Registered: 1509052335 Posts: 6
Hi,my little,darling boy,Gucci passed,over today,age 12.he became acutely ill, so yesterday he was my fun,lively,precious boy to one gravely ill baba.he had emergency surgery but his little body just couldn't cope.
I am not married,no human children.Gucci ,was my best friend,my life partner,my companion.I fell in love re moment I saw him,12 yrs,ago as,a 8 week old ball of fluff.my heart is broken,I'm numb,exhausted,tormented and very very sad.
I lost my other baby in 2010,extremely traumatic,my horse jazz.both my boys,are the most special spirits this world has,ever seen....I'm their mum so I can say that.
My life was filled with both love and importantly,company with my best friends.
I took Gucci home at 8 am,I held him in my arms,in his blanket,for 5-hrs,honestly this was therapeutic I feel.we got to say goodbye,hug him tight for 5hrs,talk to him,kiss him and ask the angels to guide and protect him,....what I have done for12yrs.my parents loved Gucci too as,a grandchild,they held him,we bought flowers and said goodbye with torrential tears and 3broken hearts.
I'm empathize with you all,and truthfully I don't mind I dying really soon as I will see my babies again.but God doesn't work that way.I swill talk to Gucci daily,as I do jazz,they are still in my heart.jazz passed over 7yrs,ago,i cry regularly,I have photos in my house which I kiss,as I pass...you never stop loving,th just learn to cope,somedays you don't cope.now with two babies in heaven,I'm not sure I will cope.2 is 2 too many....they are my children my two beautiful boys who I will cherish everyday until I meet them...hopefully really soon.m
Registered: 1432690314 Posts: 34
I'm so sorry for the loss of your boys. I think it's especially difficult when they leave us suddenly. Not that there is really any way to prepare for the loss, but at least it doesn't come out of nowhere.
I'm glad that you had the support of your family and that you were able to spend time holding Gucci in your arms. You need to take whatever time you need now to grieve. There really are no words to say, but I hope knowing that many others on this forum care will help a little. Mary
Registered: 1509052335 Posts: 6
Thk you for your message.this forum is helping....sometimes you think that no one will understand the depth of grief I'm going through but seeing that you all have experienced both the deep deep love we get from and give our little babas,,and the deep deep feelings of irreplaceable loss......well it is a huge help.i know now that holding my baby for those 5 hrs ,talking to him,kissing him,holding him tight,has helped,,,I didn't get that chance with my horse,,,different vets and I couldn't take jazz home.I asked for jazz to be cremated but the vet didn't listen ,so you know what they do with horses bodies....I was so sick ,traumatized at this thought for 5 yrs,I'd cry out to him,I know I left him down for his beautiful body to be treated like I think he was......only when I confronted the vet,5yrs later,(it took me 5yrs to have the strength to confront them...they are a big organisation that treat the horses for cool more stud)as I felt they would dismiss me,laugh at me,.

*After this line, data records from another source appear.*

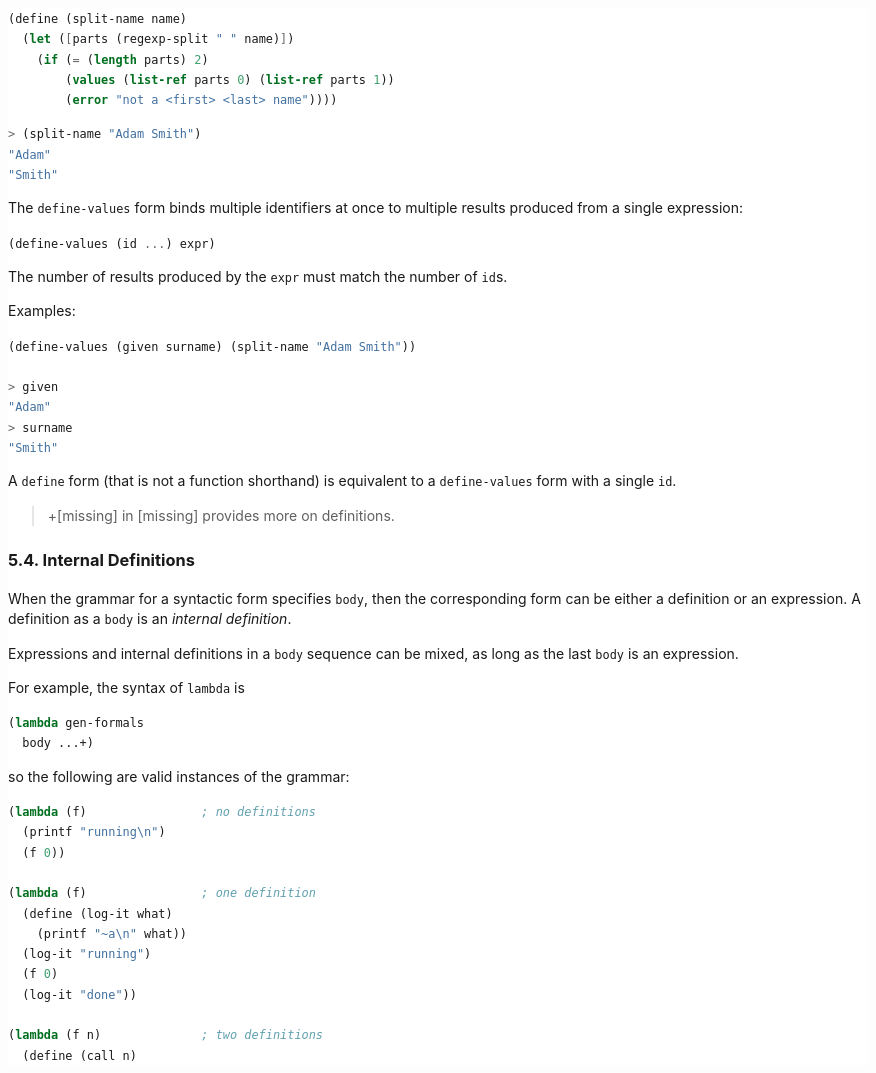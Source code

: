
 ```scheme
(define (split-name name)
  (let ([parts (regexp-split " " name)])
    (if (= (length parts) 2)
        (values (list-ref parts 0) (list-ref parts 1))
        (error "not a <first> <last> name"))))
```

```scheme
> (split-name "Adam Smith")
"Adam"
"Smith"
```

The `define-values` form binds multiple identifiers at once to multiple
results produced from a single expression:

```scheme
(define-values (id ...) expr)
```

The number of results produced by the `expr` must match the number of
`id`s.

Examples:

```scheme
(define-values (given surname) (split-name "Adam Smith"))

> given
"Adam"
> surname
"Smith"
```

A `define` form (that is not a function shorthand) is equivalent to a
`define-values` form with a single `id`.

> +\[missing\] in \[missing\] provides more on definitions.

### 5.4. Internal Definitions

When the grammar for a syntactic form specifies `body`, then the
corresponding form can be either a definition or an expression. A
definition as a `body` is an _internal definition_.

Expressions and internal definitions in a `body` sequence can be mixed,
as long as the last `body` is an expression.

For example, the syntax of `lambda` is

```scheme
(lambda gen-formals
  body ...+)
```

so the following are valid instances of the grammar:

```scheme
(lambda (f)                ; no definitions
  (printf "running\n")
  (f 0))

(lambda (f)                ; one definition
  (define (log-it what)
    (printf "~a\n" what))
  (log-it "running")
  (f 0)
  (log-it "done"))

(lambda (f n)              ; two definitions
  (define (call n)
```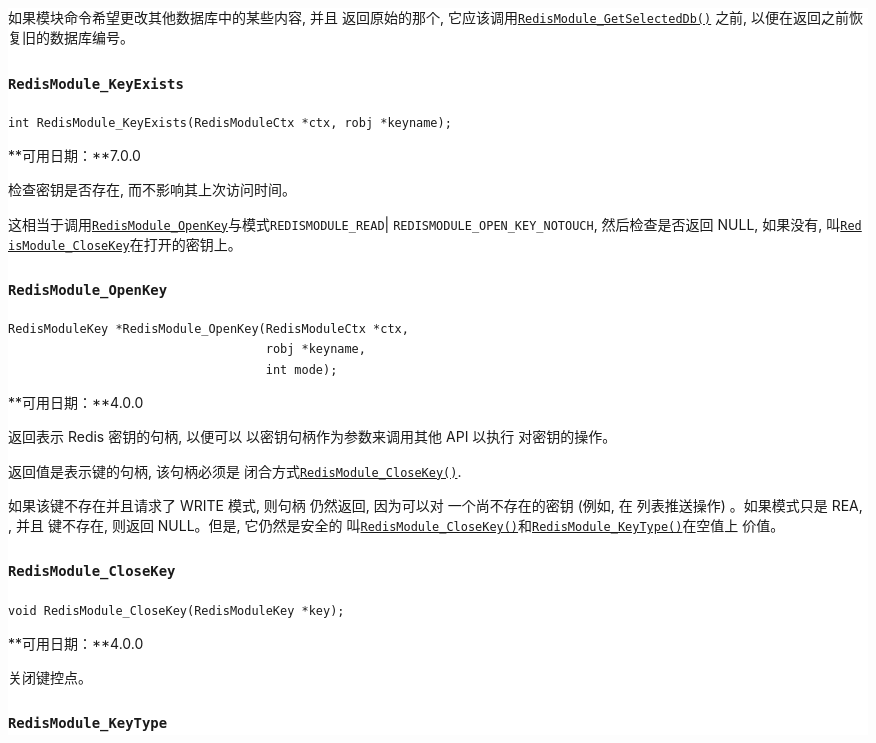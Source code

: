 如果模块命令希望更改其他数据库中的某些内容, 并且
返回原始的那个, 它应该调用[`RedisModule_GetSelectedDb()`](#RedisModule_GetSelectedDb)
之前, 以便在返回之前恢复旧的数据库编号。

<span id="RedisModule_KeyExists"></span>

### `RedisModule_KeyExists`

    int RedisModule_KeyExists(RedisModuleCtx *ctx, robj *keyname);

**可用日期：**7.0.0

检查密钥是否存在, 而不影响其上次访问时间。

这相当于调用[`RedisModule_OpenKey`](#RedisModule_OpenKey)与模式`REDISMODULE_READ`|
`REDISMODULE_OPEN_KEY_NOTOUCH`, 然后检查是否返回 NULL, 如果没有, 
叫[`RedisModule_CloseKey`](#RedisModule_CloseKey)在打开的密钥上。

<span id="RedisModule_OpenKey"></span>

### `RedisModule_OpenKey`

    RedisModuleKey *RedisModule_OpenKey(RedisModuleCtx *ctx,
                                        robj *keyname,
                                        int mode);

**可用日期：**4.0.0

返回表示 Redis 密钥的句柄, 以便可以
以密钥句柄作为参数来调用其他 API 以执行
对密钥的操作。

返回值是表示键的句柄, 该句柄必须是
闭合方式[`RedisModule_CloseKey()`](#RedisModule_CloseKey).

如果该键不存在并且请求了 WRITE 模式, 则句柄
仍然返回, 因为可以对
一个尚不存在的密钥 (例如, 在
列表推送操作) 。如果模式只是 REA, , 并且
键不存在, 则返回 NULL。但是, 它仍然是安全的
叫[`RedisModule_CloseKey()`](#RedisModule_CloseKey)和[`RedisModule_KeyType()`](#RedisModule_KeyType)在空值上
价值。

<span id="RedisModule_CloseKey"></span>

### `RedisModule_CloseKey`

    void RedisModule_CloseKey(RedisModuleKey *key);

**可用日期：**4.0.0

关闭键控点。

<span id="RedisModule_KeyType"></span>

### `RedisModule_KeyType`
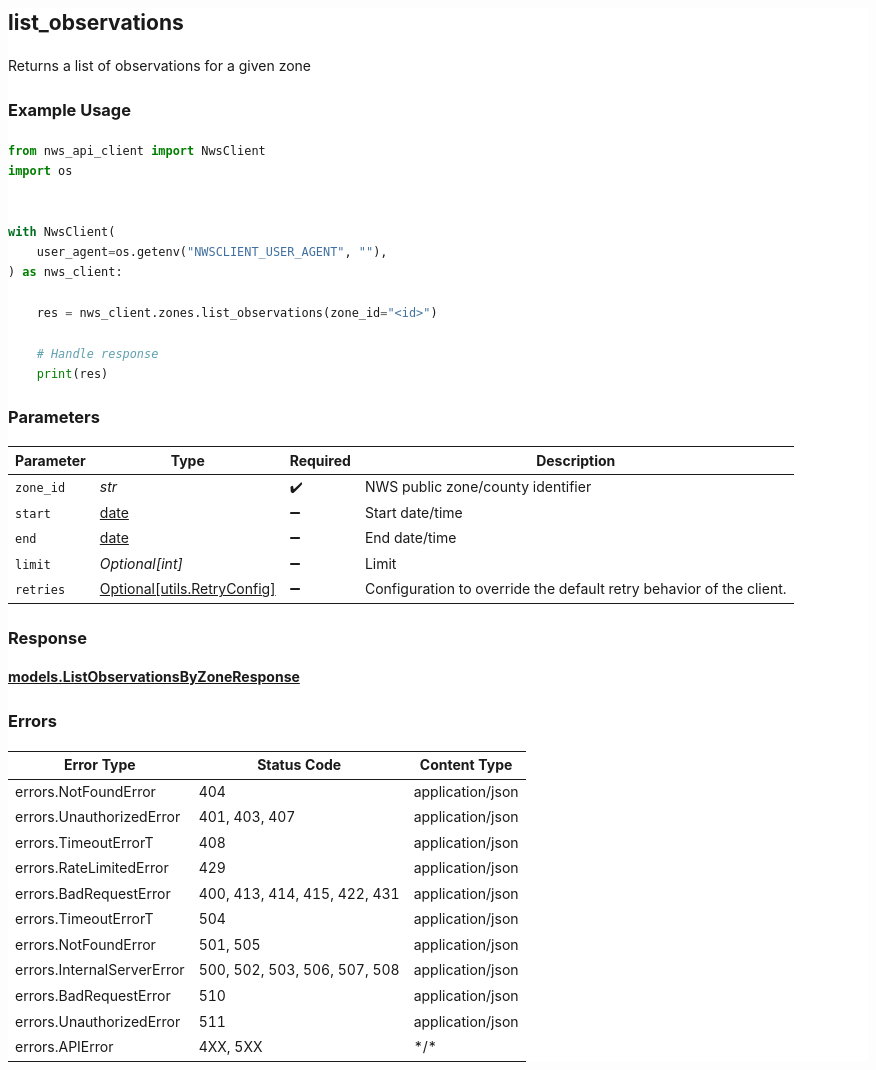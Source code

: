 
## list_observations

Returns a list of observations for a given zone

### Example Usage

```python
from nws_api_client import NwsClient
import os


with NwsClient(
    user_agent=os.getenv("NWSCLIENT_USER_AGENT", ""),
) as nws_client:

    res = nws_client.zones.list_observations(zone_id="<id>")

    # Handle response
    print(res)

```

### Parameters

| Parameter                                                            | Type                                                                 | Required                                                             | Description                                                          |
| -------------------------------------------------------------------- | -------------------------------------------------------------------- | -------------------------------------------------------------------- | -------------------------------------------------------------------- |
| `zone_id`                                                            | *str*                                                                | :heavy_check_mark:                                                   | NWS public zone/county identifier                                    |
| `start`                                                              | [date](https://docs.python.org/3/library/datetime.html#date-objects) | :heavy_minus_sign:                                                   | Start date/time                                                      |
| `end`                                                                | [date](https://docs.python.org/3/library/datetime.html#date-objects) | :heavy_minus_sign:                                                   | End date/time                                                        |
| `limit`                                                              | *Optional[int]*                                                      | :heavy_minus_sign:                                                   | Limit                                                                |
| `retries`                                                            | [Optional[utils.RetryConfig]](../../models/utils/retryconfig.md)     | :heavy_minus_sign:                                                   | Configuration to override the default retry behavior of the client.  |

### Response

**[models.ListObservationsByZoneResponse](../../models/listobservationsbyzoneresponse.md)**

### Errors

| Error Type                   | Status Code                  | Content Type                 |
| ---------------------------- | ---------------------------- | ---------------------------- |
| errors.NotFoundError         | 404                          | application/json             |
| errors.UnauthorizedError     | 401, 403, 407                | application/json             |
| errors.TimeoutErrorT         | 408                          | application/json             |
| errors.RateLimitedError      | 429                          | application/json             |
| errors.BadRequestError       | 400, 413, 414, 415, 422, 431 | application/json             |
| errors.TimeoutErrorT         | 504                          | application/json             |
| errors.NotFoundError         | 501, 505                     | application/json             |
| errors.InternalServerError   | 500, 502, 503, 506, 507, 508 | application/json             |
| errors.BadRequestError       | 510                          | application/json             |
| errors.UnauthorizedError     | 511                          | application/json             |
| errors.APIError              | 4XX, 5XX                     | \*/\*                        |
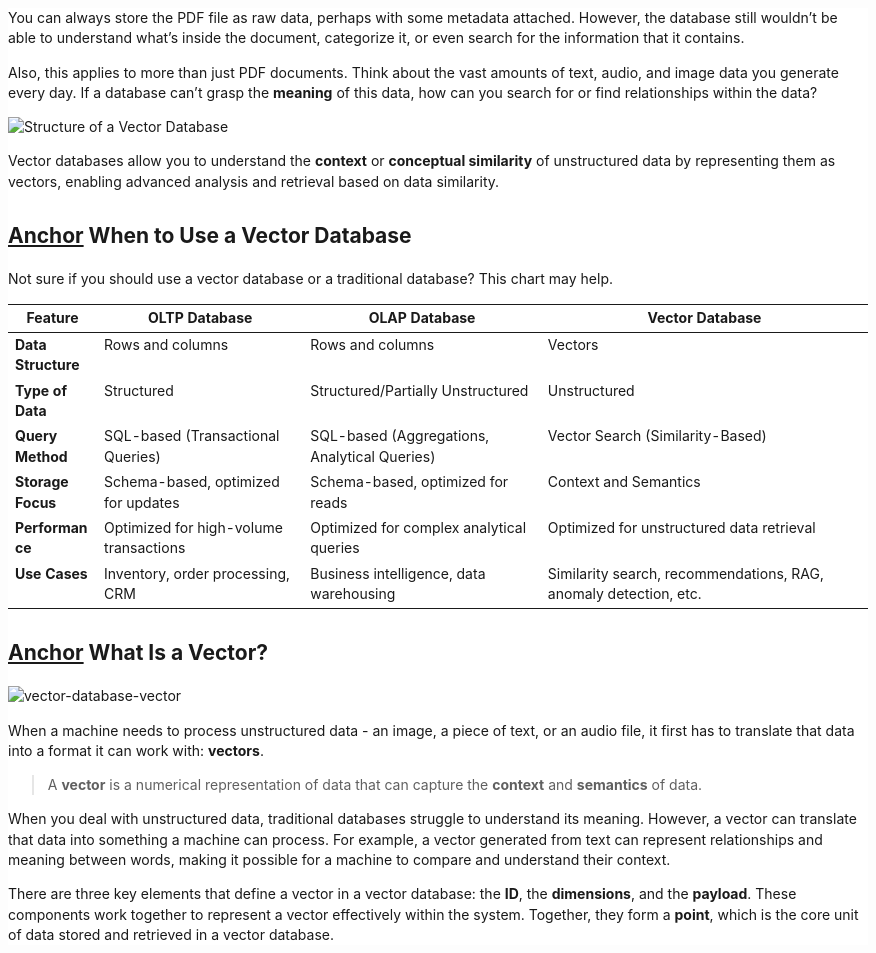 You can always store the PDF file as raw data, perhaps with some metadata attached. However, the database still wouldn’t be able to understand what’s inside the document, categorize it, or even search for the information that it contains.

Also, this applies to more than just PDF documents. Think about the vast amounts of text, audio, and image data you generate every day. If a database can’t grasp the **meaning** of this data, how can you search for or find relationships within the data?

![Structure of a Vector Database](https://qdrant.tech/articles_data/what-is-a-vector-database/vector-db-structure.png)

Vector databases allow you to understand the **context** or **conceptual similarity** of unstructured data by representing them as vectors, enabling advanced analysis and retrieval based on data similarity.

## [Anchor](https://qdrant.tech/articles/what-is-a-vector-database/\#when-to-use-a-vector-database) When to Use a Vector Database

Not sure if you should use a vector database or a traditional database? This chart may help.

| **Feature** | **OLTP Database** | **OLAP Database** | **Vector Database** |
| --- | --- | --- | --- |
| **Data Structure** | Rows and columns | Rows and columns | Vectors |
| **Type of Data** | Structured | Structured/Partially Unstructured | Unstructured |
| **Query Method** | SQL-based (Transactional Queries) | SQL-based (Aggregations, Analytical Queries) | Vector Search (Similarity-Based) |
| **Storage Focus** | Schema-based, optimized for updates | Schema-based, optimized for reads | Context and Semantics |
| **Performance** | Optimized for high-volume transactions | Optimized for complex analytical queries | Optimized for unstructured data retrieval |
| **Use Cases** | Inventory, order processing, CRM | Business intelligence, data warehousing | Similarity search, recommendations, RAG, anomaly detection, etc. |

## [Anchor](https://qdrant.tech/articles/what-is-a-vector-database/\#what-is-a-vector) What Is a Vector?

![vector-database-vector](https://qdrant.tech/articles_data/what-is-a-vector-database/vector-database-7.jpeg)

When a machine needs to process unstructured data - an image, a piece of text, or an audio file, it first has to translate that data into a format it can work with: **vectors**.

> A **vector** is a numerical representation of data that can capture the **context** and **semantics** of data.

When you deal with unstructured data, traditional databases struggle to understand its meaning. However, a vector can translate that data into something a machine can process. For example, a vector generated from text can represent relationships and meaning between words, making it possible for a machine to compare and understand their context.

There are three key elements that define a vector in a vector database: the **ID**, the **dimensions**, and the **payload**. These components work together to represent a vector effectively within the system. Together, they form a **point**, which is the core unit of data stored and retrieved in a vector database.
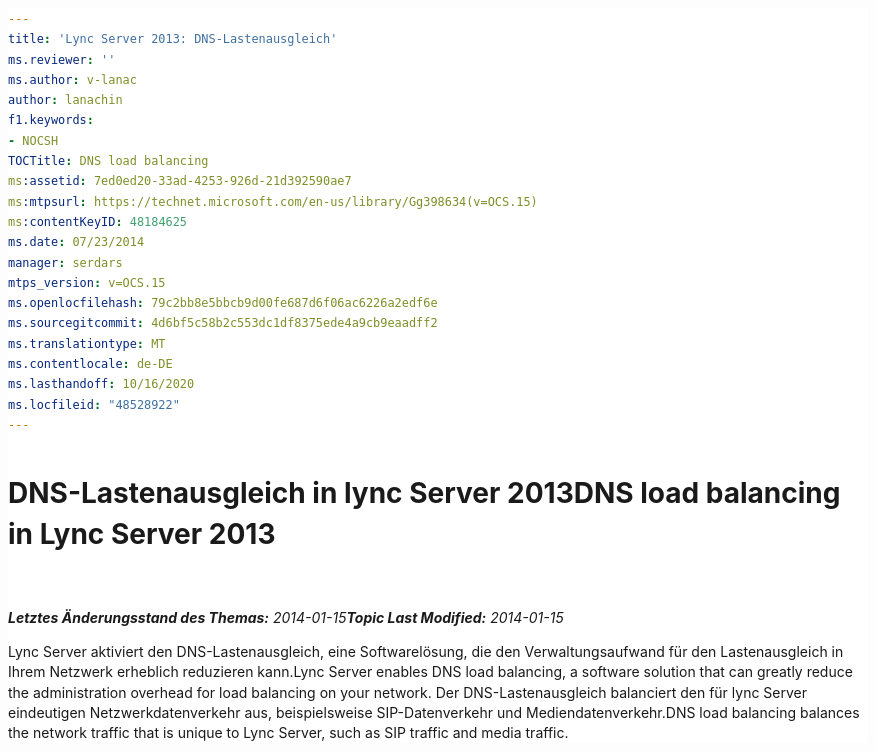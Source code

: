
 ```yaml
---
title: 'Lync Server 2013: DNS-Lastenausgleich'
ms.reviewer: ''
ms.author: v-lanac
author: lanachin
f1.keywords:
- NOCSH
TOCTitle: DNS load balancing
ms:assetid: 7ed0ed20-33ad-4253-926d-21d392590ae7
ms:mtpsurl: https://technet.microsoft.com/en-us/library/Gg398634(v=OCS.15)
ms:contentKeyID: 48184625
ms.date: 07/23/2014
manager: serdars
mtps_version: v=OCS.15
ms.openlocfilehash: 79c2bb8e5bbcb9d00fe687d6f06ac6226a2edf6e
ms.sourcegitcommit: 4d6bf5c58b2c553dc1df8375ede4a9cb9eaadff2
ms.translationtype: MT
ms.contentlocale: de-DE
ms.lasthandoff: 10/16/2020
ms.locfileid: "48528922"
---
```

# <a name="dns-load-balancing-in-lync-server-2013"></a><span data-ttu-id="2a898-102">DNS-Lastenausgleich in lync Server 2013</span><span class="sxs-lookup"><span data-stu-id="2a898-102">DNS load balancing in Lync Server 2013</span></span>

<div data-xmlns="http://www.w3.org/1999/xhtml">

<div class="topic" data-xmlns="http://www.w3.org/1999/xhtml" data-msxsl="urn:schemas-microsoft-com:xslt" data-cs="https://msdn.microsoft.com/">

<div data-asp="https://msdn2.microsoft.com/asp">



</div>

<div id="mainSection">

<div id="mainBody">

<span> </span>

<span data-ttu-id="2a898-103">_**Letztes Änderungsstand des Themas:** 2014-01-15_</span><span class="sxs-lookup"><span data-stu-id="2a898-103">_**Topic Last Modified:** 2014-01-15_</span></span>

<span data-ttu-id="2a898-104">Lync Server aktiviert den DNS-Lastenausgleich, eine Softwarelösung, die den Verwaltungsaufwand für den Lastenausgleich in Ihrem Netzwerk erheblich reduzieren kann.</span><span class="sxs-lookup"><span data-stu-id="2a898-104">Lync Server enables DNS load balancing, a software solution that can greatly reduce the administration overhead for load balancing on your network.</span></span> <span data-ttu-id="2a898-105">Der DNS-Lastenausgleich balanciert den für lync Server eindeutigen Netzwerkdatenverkehr aus, beispielsweise SIP-Datenverkehr und Mediendatenverkehr.</span><span class="sxs-lookup"><span data-stu-id="2a898-105">DNS load balancing balances the network traffic that is unique to Lync Server, such as SIP traffic and media traffic.</span></span>
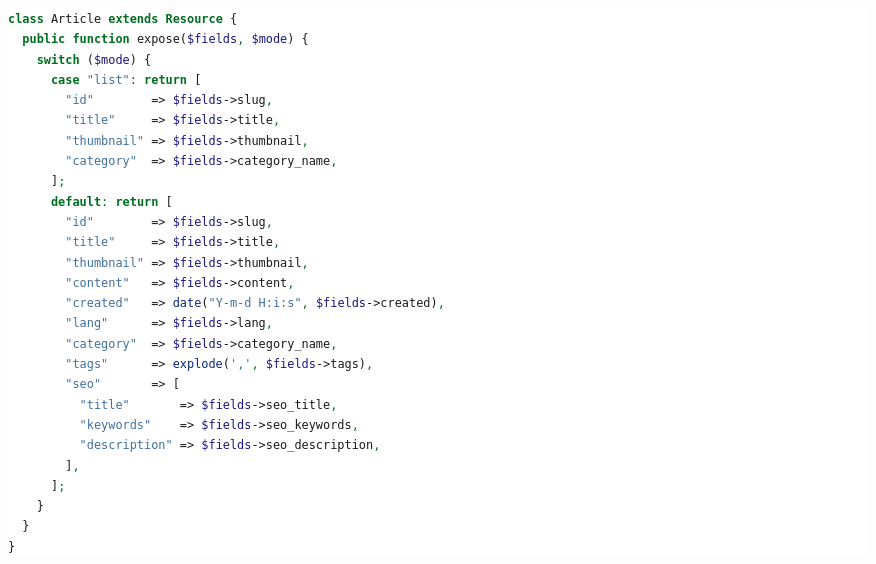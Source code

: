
 ```php
class Article extends Resource {
  public function expose($fields, $mode) {
    switch ($mode) {
      case "list": return [
        "id"        => $fields->slug,
        "title"     => $fields->title,
        "thumbnail" => $fields->thumbnail,
        "category"  => $fields->category_name,
      ];
      default: return [
        "id"        => $fields->slug,
        "title"     => $fields->title,
        "thumbnail" => $fields->thumbnail,
        "content"   => $fields->content,
        "created"   => date("Y-m-d H:i:s", $fields->created),
        "lang"      => $fields->lang,
        "category"  => $fields->category_name,
        "tags"      => explode(',', $fields->tags),
        "seo"       => [
          "title"       => $fields->seo_title,
          "keywords"    => $fields->seo_keywords,
          "description" => $fields->seo_description,
        ],
      ];
    }
  }
}
```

They refused to take my calls,only when I wrote saying I would report them...did they then meet with me.i was shown to a boardroom,2vets and a Secretary sat opposite,they tried to intimidate me!!.I know for sure,that jazz spoke through me that day,words came from my mouth,my heart,that were not mine,I did not break down,I looked each of them in the eye,it was most definitely some one else,jazz,who was with me,speaking through me that day.I got sympathy from one vet but a condescending attitude from the other.it didn't matter I stood up to them,with all their fancy expensive racehorses,,my jazz was my precious boy and just as valuable as any racehorse.only then,that day,did my friendship to subside,a weightlifting...I was so proud of my little boy in heaven,coming back to this world,to yet again hold my hand through a horrendous situation.I also visited a spiritualist after jazz passed,as I just could not cope,I really was not coping,knowing that they hacked beautiful body,when I asked for cremation...literally tore me apart.thankfully I had Gucci then to help me with my extreme grief.the spiritualist,believe this...took me to the after life,I saw jazz.I saw my baby grazing,the sun shining,swishing his tail,,,and he walked over to me.I visualize this image when I'm low,seeing him with that day,I now pray that Gucci is with him,his big brother,as Gucci is only a little boy....and hated to be on his own,he literally followed me into my bathroom,every time,!!I wish I still had them both here with me,I was never as happy as when I was with both of them,never.
We are all so blessed to have these little souls in our lives and believing in the after life,still talking to our babies in heaven,it helps.th k you my babies.your mammy,Marisa
Registered: 1228097186 Posts: 67
Thank you for your post. Your pain is clear. Your honest laments help me.